Intentional Society: On connection and commitment and community
Will keep it short today: There's one thought (inspired by this twitter thread) I'd like to explore about "what kind of space" Intentional Society wants to be. The target I'm considering is at the conjunction of connection and commitment.
The word connection in this context is referring to the emotional experience of relational connecting, of feeling connected-aligned-open-vulnerable-kinship with another human being by meeting in the present moment and in a way that seems powerful past the usual social guards and filters and masks we often use.
The word commitment in this context is referring to the stability-containing-grounding-ongoing-belonging-history sense of relationship-in-community. It's a lot more like trust and stick-to-it-ivness than any "contractual obligation" connotation of the word.

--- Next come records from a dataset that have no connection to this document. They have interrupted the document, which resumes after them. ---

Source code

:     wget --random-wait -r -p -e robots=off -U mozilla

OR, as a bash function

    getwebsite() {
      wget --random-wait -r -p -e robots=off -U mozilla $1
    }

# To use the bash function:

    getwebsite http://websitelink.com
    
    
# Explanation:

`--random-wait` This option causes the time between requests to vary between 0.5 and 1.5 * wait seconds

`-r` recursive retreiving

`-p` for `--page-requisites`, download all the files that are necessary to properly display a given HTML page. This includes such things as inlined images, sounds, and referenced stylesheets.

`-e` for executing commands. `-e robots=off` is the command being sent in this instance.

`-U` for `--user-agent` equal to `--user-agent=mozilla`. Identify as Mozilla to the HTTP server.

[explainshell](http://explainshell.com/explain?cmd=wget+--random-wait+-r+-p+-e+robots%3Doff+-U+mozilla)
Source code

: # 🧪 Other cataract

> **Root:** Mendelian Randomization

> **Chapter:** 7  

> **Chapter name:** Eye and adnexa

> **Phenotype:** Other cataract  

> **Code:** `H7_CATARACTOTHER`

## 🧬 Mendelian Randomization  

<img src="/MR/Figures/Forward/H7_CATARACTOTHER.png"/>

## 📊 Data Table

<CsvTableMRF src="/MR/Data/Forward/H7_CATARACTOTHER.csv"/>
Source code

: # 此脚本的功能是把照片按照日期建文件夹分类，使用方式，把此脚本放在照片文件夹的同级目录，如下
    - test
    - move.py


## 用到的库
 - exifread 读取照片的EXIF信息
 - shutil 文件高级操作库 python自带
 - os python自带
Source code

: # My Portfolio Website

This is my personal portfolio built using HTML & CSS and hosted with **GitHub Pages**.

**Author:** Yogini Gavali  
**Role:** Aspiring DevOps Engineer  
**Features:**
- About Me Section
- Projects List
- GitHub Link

People point to workshops, events, weekend retreats, as things that have connection without commitment. On the other side, I'd point to contracts, companies, customer transactions, as things that have commitment without connection.
Looking at the conjunction, people can point to sports, to churches, to maybe some "third spaces" (but I'm skeptical), to good work teams, to healthy families, bowling leagues, as examples of spaces that have both connection and commitment and these therefore are the spaces that matter to us. This combo seems like a large party of why they matter to us, have so much meaning and impact and sustaining and transformative power for us.
Intentional Society wants to be that kind of space. (using anthropomorphizing language as a convenience, but also implying the centrality of this to the vision) That's what "community" means here to us (in contrast to the watering down of that word in the wild being used for almost any kind of people-associating, including spaces with neither connection nor commitment). It's close to the core of life itself - building belonging as a base for being, doing, growing, living.